A sweaty guy in a white tank top and green apron waves some plastic-coated menus in the air in our direction, and says, “Over here.”
I squeeze Mia’s waist and whisper in her ear, “Do I know how to wine and dine my wife in style, or what?”
Mia laughs, perhaps her first genuine laugh of the day, as I walk behind her to a corner booth, perfect for two. Perfect as long as you’re both thin, I should say, trying to slide into my bright red seat, barely clearing my stomach under the Formica tabletop bolted to the wall and draped with a green-and-white-checkered plastic tablecloth. I’ll breathe shallowly and be fine. I like this corner booth, even though it is sized for tweens, my back to the wall. I can see everyone coming and going. I might not be sporting a tank top revealing my guns, but don’t worry. I can protect my wife from whatever could possibly come our way.
The walls and ceiling are painted green and someone has hammered a white lattice checkerboard pattern on the walls. The place is dripping with sports memorabilia. Ohio State football dominates, alongside mementos from any other Ohio sports team the Sloopy’s staff deems worthy. They know their customer here, that’s for sure. Ohio State and the rest of the pennants are a vibrant and colorful scarlet and gray contrast with the green-and-white decor. It’s a look that couldn’t be replicated but somehow works in this small restaurant. It comes across as quaint and, at this moment, extremely cozy—especially around my midsection. I should listen to Mia more when it comes to my diet.
“Good call,” Mia says, seeming to relax. She smiles her big smile and looks at my belly. “Are you okay in this booth? You look a little snug.”
I’m going to consider her comment a show of concern, not snark. “I’m fine. It was nice holding you. We should do that more often,” I say. I almost believe I see the circle blush on her cheeks, almost.

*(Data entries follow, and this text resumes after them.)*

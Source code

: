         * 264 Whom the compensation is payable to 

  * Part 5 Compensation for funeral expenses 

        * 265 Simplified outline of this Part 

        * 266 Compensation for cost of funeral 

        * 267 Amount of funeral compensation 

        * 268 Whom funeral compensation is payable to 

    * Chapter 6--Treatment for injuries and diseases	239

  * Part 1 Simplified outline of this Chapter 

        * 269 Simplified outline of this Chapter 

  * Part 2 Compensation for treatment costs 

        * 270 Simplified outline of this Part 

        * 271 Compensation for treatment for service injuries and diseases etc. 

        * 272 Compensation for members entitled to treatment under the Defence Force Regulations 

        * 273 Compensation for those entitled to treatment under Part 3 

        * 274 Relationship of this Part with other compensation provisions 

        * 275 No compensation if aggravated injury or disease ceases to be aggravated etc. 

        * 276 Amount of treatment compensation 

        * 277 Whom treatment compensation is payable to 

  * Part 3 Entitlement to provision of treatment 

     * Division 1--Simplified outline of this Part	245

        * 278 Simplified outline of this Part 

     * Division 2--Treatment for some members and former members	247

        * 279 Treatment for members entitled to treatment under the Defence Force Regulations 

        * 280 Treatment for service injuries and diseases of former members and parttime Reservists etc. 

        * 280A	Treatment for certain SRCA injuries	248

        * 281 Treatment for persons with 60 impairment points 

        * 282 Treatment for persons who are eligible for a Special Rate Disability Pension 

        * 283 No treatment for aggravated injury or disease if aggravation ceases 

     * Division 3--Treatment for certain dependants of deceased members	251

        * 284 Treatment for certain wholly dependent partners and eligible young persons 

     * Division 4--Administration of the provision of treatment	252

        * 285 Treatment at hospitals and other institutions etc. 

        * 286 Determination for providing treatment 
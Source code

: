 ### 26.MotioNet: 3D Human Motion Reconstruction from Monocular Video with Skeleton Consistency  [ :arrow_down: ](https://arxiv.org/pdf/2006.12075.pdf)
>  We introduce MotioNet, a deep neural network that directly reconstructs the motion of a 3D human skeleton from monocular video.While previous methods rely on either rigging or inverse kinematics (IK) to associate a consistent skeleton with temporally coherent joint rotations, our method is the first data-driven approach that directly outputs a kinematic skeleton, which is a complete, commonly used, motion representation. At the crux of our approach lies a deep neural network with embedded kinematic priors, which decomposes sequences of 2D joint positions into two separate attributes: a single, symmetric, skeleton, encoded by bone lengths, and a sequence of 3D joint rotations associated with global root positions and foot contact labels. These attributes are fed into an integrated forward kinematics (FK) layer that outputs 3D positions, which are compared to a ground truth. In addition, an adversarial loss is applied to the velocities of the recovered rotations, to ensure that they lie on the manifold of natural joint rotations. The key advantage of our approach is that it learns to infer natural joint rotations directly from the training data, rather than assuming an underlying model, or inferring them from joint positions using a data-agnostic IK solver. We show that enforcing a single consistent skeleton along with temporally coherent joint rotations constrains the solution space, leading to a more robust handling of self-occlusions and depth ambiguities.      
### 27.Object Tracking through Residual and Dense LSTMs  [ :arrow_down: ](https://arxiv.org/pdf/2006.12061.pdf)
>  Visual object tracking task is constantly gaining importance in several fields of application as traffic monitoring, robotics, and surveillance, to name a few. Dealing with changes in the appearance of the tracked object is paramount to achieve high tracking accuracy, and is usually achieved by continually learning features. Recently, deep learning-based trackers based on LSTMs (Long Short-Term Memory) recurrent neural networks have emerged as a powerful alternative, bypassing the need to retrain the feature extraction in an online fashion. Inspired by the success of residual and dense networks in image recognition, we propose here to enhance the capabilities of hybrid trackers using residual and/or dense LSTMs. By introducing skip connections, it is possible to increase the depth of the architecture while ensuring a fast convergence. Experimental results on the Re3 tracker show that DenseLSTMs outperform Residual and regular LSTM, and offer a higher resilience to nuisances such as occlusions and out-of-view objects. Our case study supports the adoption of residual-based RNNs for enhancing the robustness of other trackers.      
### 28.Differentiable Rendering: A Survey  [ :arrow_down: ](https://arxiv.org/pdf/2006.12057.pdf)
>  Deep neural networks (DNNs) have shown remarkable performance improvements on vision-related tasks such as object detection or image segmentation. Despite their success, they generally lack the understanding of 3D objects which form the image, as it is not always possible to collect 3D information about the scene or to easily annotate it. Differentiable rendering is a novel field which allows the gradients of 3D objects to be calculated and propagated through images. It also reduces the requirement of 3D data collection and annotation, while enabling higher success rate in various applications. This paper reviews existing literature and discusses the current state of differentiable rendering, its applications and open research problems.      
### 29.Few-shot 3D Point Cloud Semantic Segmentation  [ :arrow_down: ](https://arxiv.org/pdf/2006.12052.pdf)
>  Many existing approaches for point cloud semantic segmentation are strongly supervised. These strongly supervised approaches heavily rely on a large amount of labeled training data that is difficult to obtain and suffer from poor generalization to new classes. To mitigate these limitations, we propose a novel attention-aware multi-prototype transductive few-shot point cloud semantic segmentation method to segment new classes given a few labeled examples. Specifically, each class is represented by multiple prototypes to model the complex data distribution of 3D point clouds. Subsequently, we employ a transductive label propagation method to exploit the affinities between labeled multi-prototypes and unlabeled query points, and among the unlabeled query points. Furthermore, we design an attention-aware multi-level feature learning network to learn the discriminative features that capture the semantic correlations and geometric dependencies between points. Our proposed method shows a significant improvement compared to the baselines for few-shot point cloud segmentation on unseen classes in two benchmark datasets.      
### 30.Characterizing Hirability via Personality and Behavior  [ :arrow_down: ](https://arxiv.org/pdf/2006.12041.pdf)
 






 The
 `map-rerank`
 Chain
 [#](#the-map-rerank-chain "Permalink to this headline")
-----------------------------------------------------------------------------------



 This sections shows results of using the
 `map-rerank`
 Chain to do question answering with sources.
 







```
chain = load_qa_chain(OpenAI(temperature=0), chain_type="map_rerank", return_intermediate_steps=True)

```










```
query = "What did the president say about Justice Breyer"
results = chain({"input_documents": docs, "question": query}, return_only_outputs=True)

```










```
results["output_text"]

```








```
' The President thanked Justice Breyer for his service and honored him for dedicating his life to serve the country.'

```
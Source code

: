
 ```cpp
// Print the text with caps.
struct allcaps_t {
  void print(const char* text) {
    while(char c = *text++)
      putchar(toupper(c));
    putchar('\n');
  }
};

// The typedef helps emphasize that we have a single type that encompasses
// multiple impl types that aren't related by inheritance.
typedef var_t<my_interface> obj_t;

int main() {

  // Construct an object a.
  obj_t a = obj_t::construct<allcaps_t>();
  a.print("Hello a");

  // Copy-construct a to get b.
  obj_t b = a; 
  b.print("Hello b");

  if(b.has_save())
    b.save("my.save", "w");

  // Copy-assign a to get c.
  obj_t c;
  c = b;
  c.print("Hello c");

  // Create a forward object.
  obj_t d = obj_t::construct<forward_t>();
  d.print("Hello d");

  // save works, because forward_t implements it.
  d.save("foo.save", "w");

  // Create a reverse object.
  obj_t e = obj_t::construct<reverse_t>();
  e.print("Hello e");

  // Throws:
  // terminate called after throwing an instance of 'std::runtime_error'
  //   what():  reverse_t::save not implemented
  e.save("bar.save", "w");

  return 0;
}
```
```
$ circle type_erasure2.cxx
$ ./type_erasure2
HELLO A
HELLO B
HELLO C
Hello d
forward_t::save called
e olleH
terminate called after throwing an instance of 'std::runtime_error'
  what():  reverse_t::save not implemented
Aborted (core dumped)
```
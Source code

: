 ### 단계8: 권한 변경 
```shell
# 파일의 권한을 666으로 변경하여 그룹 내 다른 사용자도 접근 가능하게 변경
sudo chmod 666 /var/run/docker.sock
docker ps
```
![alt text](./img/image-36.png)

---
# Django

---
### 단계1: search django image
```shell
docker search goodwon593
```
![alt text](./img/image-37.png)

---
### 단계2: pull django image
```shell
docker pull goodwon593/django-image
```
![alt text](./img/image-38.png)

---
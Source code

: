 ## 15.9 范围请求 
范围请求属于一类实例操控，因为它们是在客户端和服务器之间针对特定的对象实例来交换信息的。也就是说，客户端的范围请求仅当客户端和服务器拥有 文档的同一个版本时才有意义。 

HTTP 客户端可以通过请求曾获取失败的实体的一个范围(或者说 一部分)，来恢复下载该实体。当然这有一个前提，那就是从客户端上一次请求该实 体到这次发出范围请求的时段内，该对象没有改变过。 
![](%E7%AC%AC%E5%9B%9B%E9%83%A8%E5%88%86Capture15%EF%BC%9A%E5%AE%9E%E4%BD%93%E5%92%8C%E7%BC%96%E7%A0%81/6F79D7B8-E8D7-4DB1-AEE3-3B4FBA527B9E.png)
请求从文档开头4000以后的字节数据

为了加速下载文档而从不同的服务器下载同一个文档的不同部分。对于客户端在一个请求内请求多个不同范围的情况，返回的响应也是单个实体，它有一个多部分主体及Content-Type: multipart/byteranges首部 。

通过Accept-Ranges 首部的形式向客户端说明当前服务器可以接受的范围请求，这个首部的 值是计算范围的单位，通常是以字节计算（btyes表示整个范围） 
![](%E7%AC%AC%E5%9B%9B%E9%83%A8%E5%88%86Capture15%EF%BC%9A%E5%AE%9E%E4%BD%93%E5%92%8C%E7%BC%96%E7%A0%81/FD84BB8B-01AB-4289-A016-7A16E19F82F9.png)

“Mmm,” she says as a specials menu is dropped on the table. The waitress who tossed it appears to be a student from an area high school. Charming hot-pink stripes streak through her long brown hair. She has a tattoo circling her right wrist and a shiny round nose ring in her left nostril. I wouldn’t let her come home looking like this, not if she were my daughter. I wouldn’t let her come over if she was a friend of one of my sons. It’s a good thing I just had boys. Yes, I know boys can get tattoos, dye their hair and pierce various appendages. Mine won’t.
“What can I bring you two to drink?” she asks. If she were chewing gum, the whole effect would be complete.
“An iced tea, please,” Mia says. “No sugar. No sweetener.”
“Same for me,” I say, although what I really want is a Tito’s Vodka on the rocks, no fruit. But alas, Lakeside is dry, so I must wait until I’m inside my cottage to have a drink. Yes, it’s a dry community filled with drinkers. We just carry our roadies around in plastic cups and pretend it’s Coke. The hypocrisy is amusing, and somehow, right. Unfortunately, it’s only noon. Back in the heyday of advertising, long after Mad Men, but before the advent of more human resources–driven rules, hours-long liquid lunches were the name of the game. It was what you did to entertain clients, land accounts or just hang out with the other guys. Those were the days.
Of course, if you were trying to work your way up, as I was in the early days of Thompson Payne, you never actually drank as much as you seemed to be drinking. No, you made sure your boss’s glass was never empty, you were quick to light the end of his cigar and you always told the funniest jokes. I kept John laughing up until the door swung closed on his face. It’s just what you do in advertising.
“How old do you think she is?” Mia asks, clearly referring to the pink-striped creature fetching our tea.
“Likely only in high school, still living at home, terrifying her parents, who have lost all control of her. Scary, right?” I say. I’m finding it harder to breathe in this booth, the more I think about teenagers and tattoos and project both onto my little boys. My boys as teenagers is something I’ve imagined with an equal mix of hope and dread. They already know, even at six and eight, they would never be allowed to come home with a tattoo. They know my rules, at least as much as I can impart at these ages. No tattoos. No girlfriends who have tattoos. No swearing. No back-talking. Ever. Throw the football like a man, a perfect spiral. Always. They live in a dictatorship, not a democracy. End of story.